#### Work task:
Whenever a line in the data contains "obrazka", show that line.

#### Extracted information:

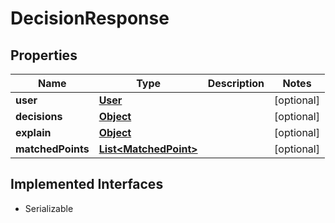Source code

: 

# DecisionResponse

## Properties

Name | Type | Description | Notes
------------ | ------------- | ------------- | -------------
**user** | [**User**](User.md) |  |  [optional]
**decisions** | [**Object**](.md) |  |  [optional]
**explain** | [**Object**](.md) |  |  [optional]
**matchedPoints** | [**List&lt;MatchedPoint&gt;**](MatchedPoint.md) |  |  [optional]


## Implemented Interfaces

* Serializable


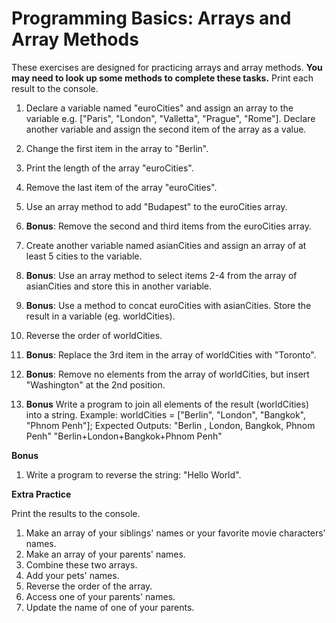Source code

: # Programming Basics: Arrays and Array Methods

These exercises are designed for practicing arrays and array methods. **You may need to look up some methods to complete these tasks.** Print each result to the console.

1. Declare a variable named "euroCities" and assign an array to the variable e.g. ["Paris", "London", "Valletta", "Prague", "Rome"]. Declare another variable and assign the second item of the array as a value.

2. Change the first item in the array to "Berlin".

3. Print the length of the array "euroCities".

4. Remove the last item of the array "euroCities". 

5. Use an array method to add "Budapest" to the euroCities array. 

6. **Bonus**: Remove the second and third items from the euroCities array. 

7. Create another variable named asianCities and assign an array of at least 5 cities to the variable.

8. **Bonus**: Use an array method to select items 2-4 from the array of asianCities and store this in another variable.  

9. **Bonus**: Use a method to concat euroCities with asianCities. Store the result in a variable (eg. worldCities).  

10. Reverse the order of worldCities.

11. **Bonus**: Replace the 3rd item in the array of worldCities with "Toronto". 

12. **Bonus**: Remove no elements from the array of worldCities, but insert "Washington" at the 2nd position.

13. **Bonus** Write a program to join all elements of the result (worldCities) into a string. 
Example: worldCities = ["Berlin", "London", "Bangkok", "Phnom Penh"];
Expected Outputs: 
"Berlin , London, Bangkok, Phnom Penh"
"Berlin+London+Bangkok+Phnom Penh" 

**Bonus**

1. Write a program to reverse the string: "Hello World". 

**Extra Practice**

Print the results to the console.

1. Make an array of your siblings' names or your favorite movie characters' names.
2. Make an array of your parents' names.
3. Combine these two arrays.
4. Add your pets' names.
5. Reverse the order of the array.
6. Access one of your parents' names.
7. Update the name of one of your parents. 
	

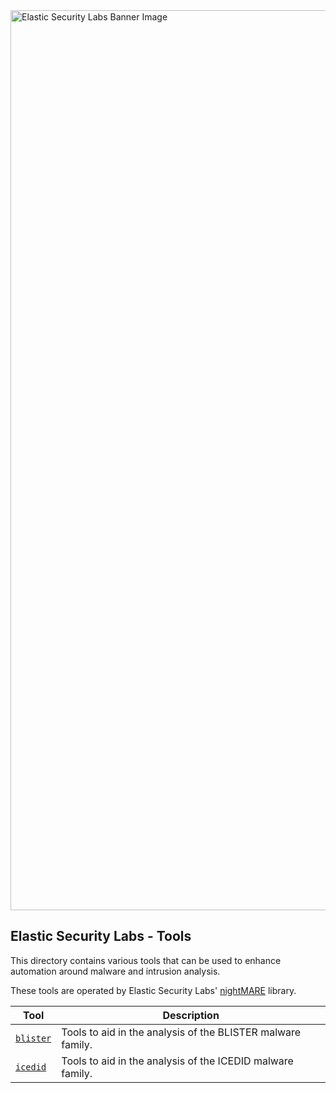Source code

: <img width="1440" alt="Elastic Security Labs Banner Image" src="https://user-images.githubusercontent.com/7442091/234121634-fd2518cf-70cb-4eee-8134-393c1f712bac.png">

## Elastic Security Labs - Tools

This directory contains various tools that can be used to enhance automation around malware and intrusion analysis.

These tools are operated by Elastic Security Labs' [nightMARE](../nightMARE) library.

| Tool                | Description                                                |
| ------------------- | ---------------------------------------------------------- |
| [`blister`](blister/) | Tools to aid in the analysis of the BLISTER malware family. |
| [`icedid`](icedid/) | Tools to aid in the analysis of the ICEDID malware family. |
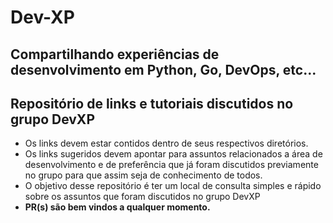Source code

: # Dev-XP

## Compartilhando experiências de desenvolvimento em Python, Go, DevOps, etc...
## Repositório de links e tutoriais discutidos no grupo DevXP

* Os links devem estar contidos dentro de seus respectivos diretórios.
* Os links sugeridos devem apontar para assuntos relacionados a área de desenvolvimento e de preferência que já foram discutidos previamente no grupo para que assim seja de conhecimento de todos.
* O objetivo desse repositório é ter um local de consulta simples e rápido sobre os assuntos que foram discutidos no grupo DevXP
* **PR(s) são bem vindos a qualquer momento.**
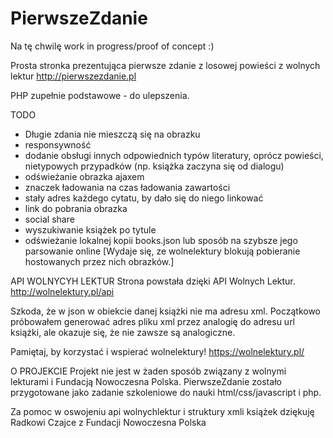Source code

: # PierwszeZdanie
Na tę chwilę work in progress/proof of concept :)

Prosta stronka prezentująca pierwsze zdanie z losowej powieści z wolnych lektur
http://pierwszezdanie.pl

PHP zupełnie podstawowe - do ulepszenia.


TODO
- Długie zdania nie mieszczą się na obrazku
- responsywność
- dodanie obsługi innych odpowiednich typów literatury, oprócz powieści, nietypowych przypadków (np. książka zaczyna się od dialogu)
- odświeżanie obrazka ajaxem
- znaczek ładowania na czas ładowania zawartości
- stały adres każdego cytatu, by dało się do niego linkować
- link do pobrania obrazka
- social share
- wyszukiwanie książek po tytule
- odświeżanie lokalnej kopii books.json lub sposób na szybsze jego parsowanie online
[Wydaje się, ze wolnelektury blokują pobieranie hostowanych przez nich obrazków.]



API WOLNYCYH LEKTUR
Strona powstała dzięki API Wolnych Lektur.
http://wolnelektury.pl/api

Szkoda, że w json w obiekcie danej książki nie ma adresu xml. Początkowo próbowałem generować adres pliku xml przez analogię do adresu url książki, ale okazuje się, że nie zawsze są analogiczne.

Pamiętaj, by korzystać i wspierać wolnelektury!
https://wolnelektury.pl/

O PROJEKCIE
Projekt nie jest w żaden sposób związany z wolnymi lekturami i Fundacją Nowoczesna Polska.
PierwszeZdanie zostało przygotowane jako zadanie szkoleniowe do nauki html/css/javascript i php.

Za pomoc w oswojeniu api wolnychlektur i struktury xmli książek dziękuję Radkowi Czajce z Fundacji Nowoczesna Polska


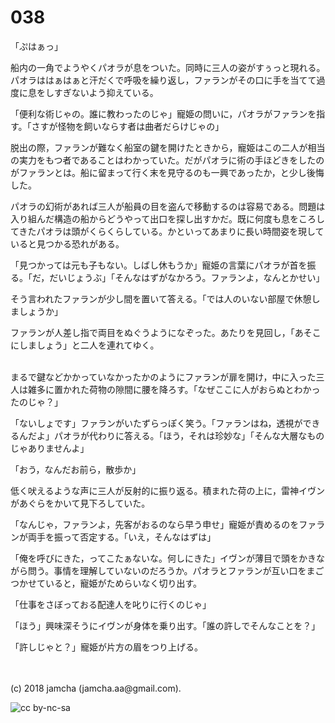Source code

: 

# 038

「ぷはぁっ」  

船内の一角でようやくパオラが息をついた。同時に三人の姿がすぅっと現れる。パオラははぁはぁと汗だくで呼吸を繰り返し，ファランがその口に手を当てて過度に息をしすぎないよう抑えている。  

「便利な術じゃの。誰に教わったのじゃ」寵姫の問いに，パオラがファランを指す。「さすが怪物を飼いならす者は曲者だらけじゃの」  

脱出の際，ファランが難なく船室の鍵を開けたときから，寵姫はこの二人が相当の実力をもつ者であることはわかっていた。だがパオラに術の手ほどきをしたのがファランとは。船に留まって行く末を見守るのも一興であったか，と少し後悔した。  

パオラの幻術があれば三人が船員の目を盗んで移動するのは容易である。問題は入り組んだ構造の船からどうやって出口を探し出すかだ。既に何度も息をころしてきたパオラは頭がくらくらしている。かといってあまりに長い時間姿を現していると見つかる恐れがある。  

「見つかっては元も子もない。しばし休もうか」寵姫の言葉にパオラが首を振る。「だ，だいじょうぶ」「そんなはずがなかろう。ファランよ，なんとかせい」  

そう言われたファランが少し間を置いて答える。「では人のいない部屋で休憩しましょうか」  

ファランが人差し指で両目をぬぐうようになぞった。あたりを見回し，「あそこにしましょう」と二人を連れてゆく。  

<br>  
まるで鍵などかかっていなかったかのようにファランが扉を開け，中に入った三人は雑多に置かれた荷物の隙間に腰を降ろす。「なぜここに人がおらぬとわかったのじゃ？」  

「ないしょです」ファランがいたずらっぽく笑う。「ファランはね，透視ができるんだよ」パオラが代わりに答える。「ほう，それは珍妙な」「そんな大層なものじゃありませんよ」  

「おう，なんだお前ら，散歩か」  

低く吠えるような声に三人が反射的に振り返る。積まれた荷の上に，雷神イヴンがあぐらをかいて見下ろしていた。  

「なんじゃ，ファランよ，先客がおるのなら早う申せ」寵姫が責めるのをファランが両手を振って否定する。「いえ，そんなはずは」  

「俺を呼びにきた，ってこたぁないな。何しにきた」イヴンが薄目で頭をかきながら問う。事情を理解していないのだろうか。パオラとファランが互い口をまごつかせていると，寵姫がためらいなく切り出す。  

「仕事をさぼっておる配達人を叱りに行くのじゃ」  

「ほう」興味深そうにイヴンが身体を乗り出す。「誰の許しでそんなことを？」  

「許しじゃと？」寵姫が片方の眉をつり上げる。  

<br>  
<br>  
(c) 2018 jamcha (jamcha.aa@gmail.com).  

![cc by-nc-sa](https://i.creativecommons.org/l/by-nc-sa/4.0/88x31.png)  


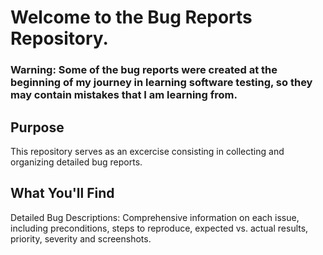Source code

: # Welcome to the Bug Reports Repository. 

### Warning: Some of the bug reports were created at the beginning of my journey in learning software testing, so they may contain mistakes that I am learning from.

## Purpose

This repository serves as an excercise consisting in collecting and organizing detailed bug reports.

## What You'll Find

Detailed Bug Descriptions: Comprehensive information on each issue, including preconditions, steps to reproduce, expected vs. actual results, priority, severity and screenshots.

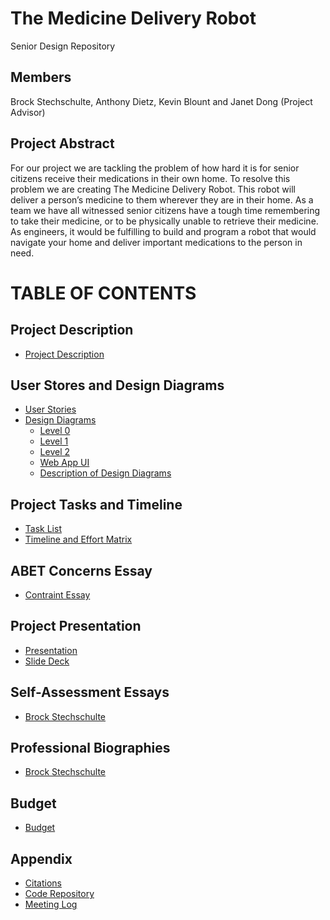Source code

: # The Medicine Delivery Robot
Senior Design Repository

## Members
Brock Stechschulte, Anthony Dietz, Kevin Blount and Janet Dong (Project Advisor)

## Project Abstract
For our project we are tackling the problem of how hard it is for senior citizens receive their medications in their own home. To resolve this problem we are creating The Medicine Delivery Robot. This robot will deliver a person’s medicine to them wherever they are in their home. As a team we have all witnessed senior citizens have a tough time remembering to take their medicine, or to be physically unable to retrieve their medicine. As engineers, it would be fulfilling to build and program a robot that would navigate your home and deliver important medications to the person in need. 

# TABLE OF CONTENTS

## Project Description
* [Project Description](https://github.com/BrockStech/SeniorDesign/blob/master/Assignments/Project-Description.md)

## User Stores and Design Diagrams
* [User Stories](https://github.com/BrockStech/SeniorDesign/blob/master/Assignments/User_Stories.md)
* [Design Diagrams](https://github.com/BrockStech/SeniorDesign/tree/master/Design_Diagrams)
  * [Level 0](https://github.com/BrockStech/SeniorDesign/blob/master/Design_Diagrams/Design_Diagram0.png)
  * [Level 1](https://github.com/BrockStech/SeniorDesign/blob/master/Design_Diagrams/Design_Diagram1.png)
  * [Level 2](https://github.com/BrockStech/SeniorDesign/blob/master/Design_Diagrams/Design_Diagram2.png)
  * [Web App UI](https://github.com/BrockStech/SeniorDesign/blob/master/Design_Diagrams/MedicineDeliveryRobotScreenshot.PNG)
  * [Description of Design Diagrams](https://github.com/BrockStech/SeniorDesign/blob/master/Design_Diagrams/DesignDiagramExplanation.md)
  
## Project Tasks and Timeline
* [Task List](https://github.com/BrockStech/SeniorDesign/blob/master/Assignments/Tasklist.md)
* [Timeline and Effort Matrix](https://github.com/BrockStech/SeniorDesign/blob/master/Assignments/Milestones_Timeline_EffortMatrix.pdf)

## ABET Concerns Essay
* [Contraint Essay](https://github.com/BrockStech/SeniorDesign/blob/master/Assignments/ConstraintEssay.md)

## Project Presentation
* [Presentation](https://youtu.be/2n0N-Gnc1Js)
* [Slide Deck](https://github.com/BrockStech/SeniorDesign/tree/master/Assignments/Presentation)

## Self-Assessment Essays
* [Brock Stechschulte](https://github.com/BrockStech/SeniorDesign/blob/master/Assignments/Self_Assessment_Stechschulte.md)

## Professional Biographies
* [Brock Stechschulte](https://github.com/BrockStech/SeniorDesign/blob/master/Assignments/Biography_Stechschulte.md)

## Budget
* [Budget](https://github.com/BrockStech/SeniorDesign/blob/master/Assignments/Budget.md)

## Appendix
* [Citations](https://github.com/BrockStech/SeniorDesign/blob/master/Assignments/Citations.md)
* [Code Repository](https://github.com/BrockStech/SeniorDesign/tree/master/src/main/java/edu/uc/seniordesign/robot)
* [Meeting Log](https://github.com/BrockStech/SeniorDesign/blob/master/Assignments/MeetingLog.pdf)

#### Problem solution:
- odświeżanie obrazka ajaxem
- link do pobrania obrazka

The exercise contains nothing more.